Shou menghela napas “biar kau memecahkan celenganmu pun tak akan cukup!”
suaranya makin meninggi, dan ini yang paling ditakutkan Hiroto. Shou
benar-benar marah padanya.
“Shou-kun, aku benar-benar minta maaf...aku—“
“sudahlah, tak perlu minta maaf!” potong Shou cepat. “maaf aku tak bisa
mengantarmu. Kau bisa pulang sendiri, kan?!” walaupun ia mengucapkan begitu,
tapi Hiroto merasa Shou mengucapkannya dengan nada kesal dan seakan tidak mau
peduli.
Mata Hiroto menatap lirih, ia mengangguk lemas dan berjalan terhuyung-huyung ke
sofa-mengambil tasnya- dan pergi dari rumah Shou tanpa mengucapkan apapun.
Hatinya sakit, ia tau ia yang salah tapi itu juga bukan kehendaknya dia. Ini
semua hanya kecelakaan, dan yang lebih menyakitkan Shou sama sekali tak peduli
dengan keadaan Hiroto setelah terjatuh tadi.
Hiroto pulang ke rumahnya setelah lima belas menit berjalan kaki dari rumah
Shou. Jam dinding di kamarnya sudah menunjukkan pukul enam sore. Segera ia
melepas pakaiannya dan lekas untuk mandi. Di dalam bathtub ia merendam tubuhnya
sampai sebatas bawah hidung. Matanya terpejam namun mengeluarkan
butiran-butiran air dari ujungnya. Otaknya serasa terus memutarkan rekaman
kejadian tadi walau sebenarnya ia tak ingin mengingatnya. Baru kali ini Hiroto
melihat Shou semarah itu padanya, biasanya Shou hanya marah beberapa menit dan
di menit berikutnya ia sudah tak marah lagi pada Hiroto.

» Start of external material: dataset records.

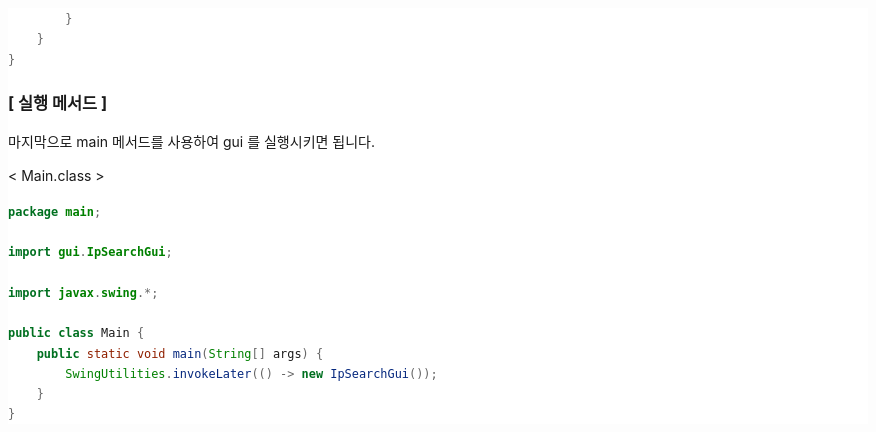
 ```java
        }
    }
}

```

### [ 실행 메서드 ]

마지막으로 main 메서드를 사용하여  gui 를 실행시키면 됩니다.

< Main.class >

```java
package main;

import gui.IpSearchGui;

import javax.swing.*;

public class Main {
    public static void main(String[] args) {
        SwingUtilities.invokeLater(() -> new IpSearchGui());
    }
}
```
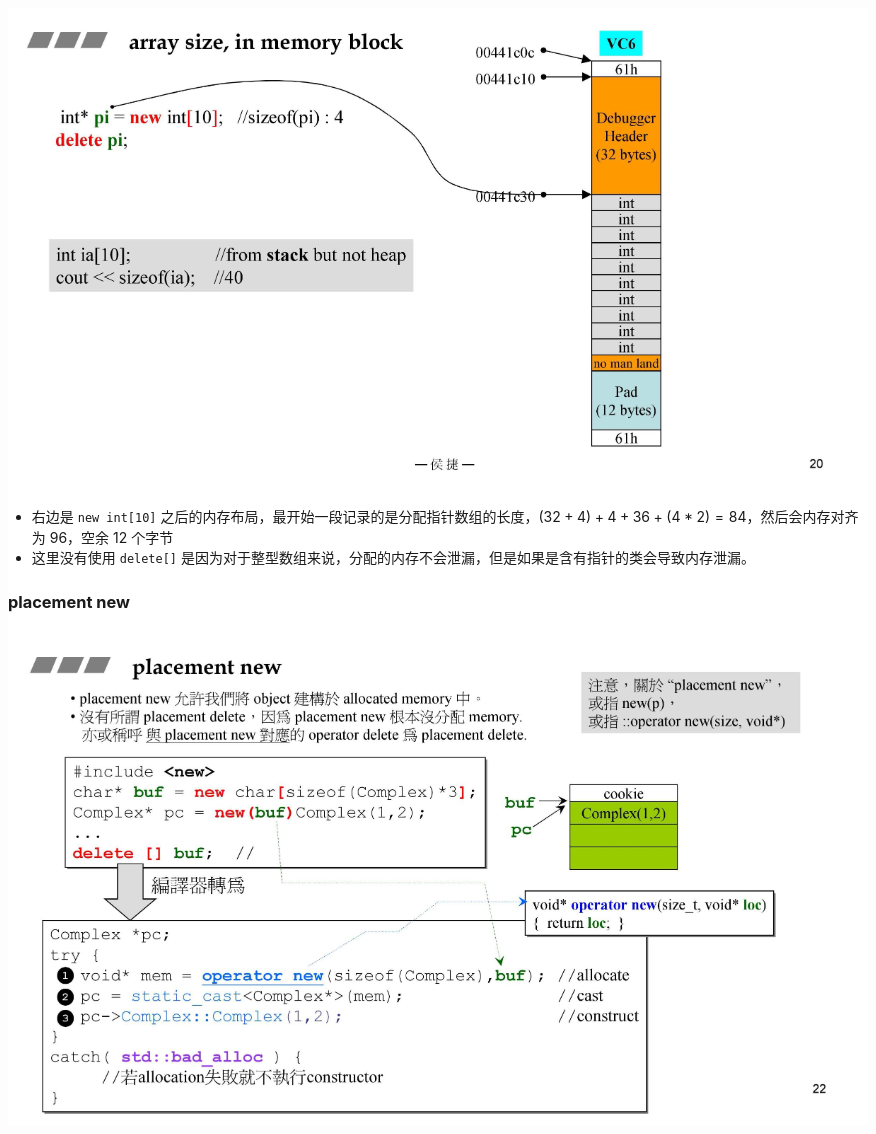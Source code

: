 ![](pics/Pasted%20image%2020230314203809.png)

- 右边是 `new int[10]` 之后的内存布局，最开始一段记录的是分配指针数组的长度，$(32 + 4) + 4 + 36 + (4 * 2) = 84$，然后会内存对齐为 96，空余 12 个字节
- 这里没有使用 `delete[]` 是因为对于整型数组来说，分配的内存不会泄漏，但是如果是含有指针的类会导致内存泄漏。

### placement new

![](pics/Pasted%20image%2020230314204631.png)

Tapi kali ini benar-benar beda. Shou mengacuhkannya.
Ia kembali tenggelam
dalam suasana ‘berkabung’.
Badannya yang mulai menggigil menyuruhnya untuk segera keluar dari bathtub, memakai
baju handuk dan berjalan gontai ke kamarnya. Pikirannya kalut, ia segera
mengganti baju dan bergegas tidur.
Selama mencoba untuk tidur, tubuhnya seakan tak mau diajak kompromi.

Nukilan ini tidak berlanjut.